DATA UNDER STUDY:
═══

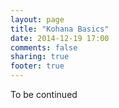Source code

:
 ```yaml
---
layout: page
title: "Kohana Basics"
date: 2014-12-19 17:00
comments: false
sharing: true
footer: true
---
```


To be continued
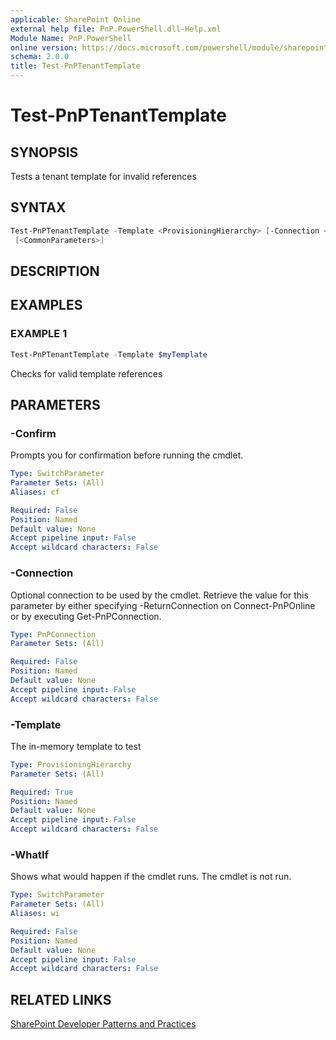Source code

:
 ```yaml
---
applicable: SharePoint Online
external help file: PnP.PowerShell.dll-Help.xml
Module Name: PnP.PowerShell
online version: https://docs.microsoft.com/powershell/module/sharepoint-pnp/test-pnptenanttemplate
schema: 2.0.0
title: Test-PnPTenantTemplate
---
```


# Test-PnPTenantTemplate

## SYNOPSIS
Tests a tenant template for invalid references

## SYNTAX

```powershell
Test-PnPTenantTemplate -Template <ProvisioningHierarchy> [-Connection <PnPConnection>]  
 [<CommonParameters>]
```

## DESCRIPTION

## EXAMPLES

### EXAMPLE 1
```powershell
Test-PnPTenantTemplate -Template $myTemplate
```

Checks for valid template references

## PARAMETERS

### -Confirm
Prompts you for confirmation before running the cmdlet.

```yaml
Type: SwitchParameter
Parameter Sets: (All)
Aliases: cf

Required: False
Position: Named
Default value: None
Accept pipeline input: False
Accept wildcard characters: False
```

### -Connection
Optional connection to be used by the cmdlet. Retrieve the value for this parameter by either specifying -ReturnConnection on Connect-PnPOnline or by executing Get-PnPConnection.

```yaml
Type: PnPConnection
Parameter Sets: (All)

Required: False
Position: Named
Default value: None
Accept pipeline input: False
Accept wildcard characters: False
```

### -Template
The in-memory template to test

```yaml
Type: ProvisioningHierarchy
Parameter Sets: (All)

Required: True
Position: Named
Default value: None
Accept pipeline input: False
Accept wildcard characters: False
```

### -WhatIf
Shows what would happen if the cmdlet runs. The cmdlet is not run.

```yaml
Type: SwitchParameter
Parameter Sets: (All)
Aliases: wi

Required: False
Position: Named
Default value: None
Accept pipeline input: False
Accept wildcard characters: False
```

## RELATED LINKS

[SharePoint Developer Patterns and Practices](https://aka.ms/sppnp)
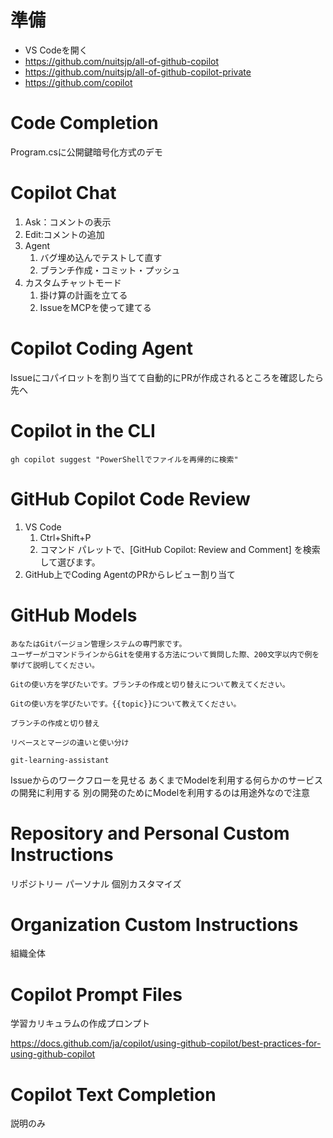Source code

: # 準備

- VS Codeを開く
- https://github.com/nuitsjp/all-of-github-copilot
- https://github.com/nuitsjp/all-of-github-copilot-private
- https://github.com/copilot


# Code Completion

Program.csに公開鍵暗号化方式のデモ

# Copilot Chat

1. Ask：コメントの表示
2. Edit:コメントの追加
3. Agent
    1. バグ埋め込んでテストして直す
    2. ブランチ作成・コミット・プッシュ
4. カスタムチャットモード
    1. 掛け算の計画を立てる
    2. IssueをMCPを使って建てる

# Copilot Coding Agent

Issueにコパイロットを割り当てて自動的にPRが作成されるところを確認したら先へ

# Copilot in the CLI

```pwsh
gh copilot suggest "PowerShellでファイルを再帰的に検索"
```

# GitHub Copilot Code Review

1. VS Code
    1. Ctrl+Shift+P
    2. コマンド パレットで、[GitHub Copilot: Review and Comment] を検索して選びます。
2. GitHub上でCoding AgentのPRからレビュー割り当て

# GitHub Models

```prompt
あなたはGitバージョン管理システムの専門家です。
ユーザーがコマンドラインからGitを使用する方法について質問した際、200文字以内で例を挙げて説明してください。
```

```prompt
Gitの使い方を学びたいです。ブランチの作成と切り替えについて教えてください。
```

```prompt
Gitの使い方を学びたいです。{{topic}}について教えてください。
```

```variable
ブランチの作成と切り替え
```

```variable
リベースとマージの違いと使い分け
```

```text
git-learning-assistant
```

Issueからのワークフローを見せる
あくまでModelを利用する何らかのサービスの開発に利用する
別の開発のためにModelを利用するのは用途外なので注意

# Repository and Personal Custom Instructions

リポジトリー
パーソナル
個別カスタマイズ

# Organization Custom Instructions

組織全体

# Copilot Prompt Files

学習カリキュラムの作成プロンプト

https://docs.github.com/ja/copilot/using-github-copilot/best-practices-for-using-github-copilot



# Copilot Text Completion

説明のみ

═══

Where the string "references" shows up in the listing above, copy the line that holds it.

Tests a tenant template for invalid references
Checks for valid template references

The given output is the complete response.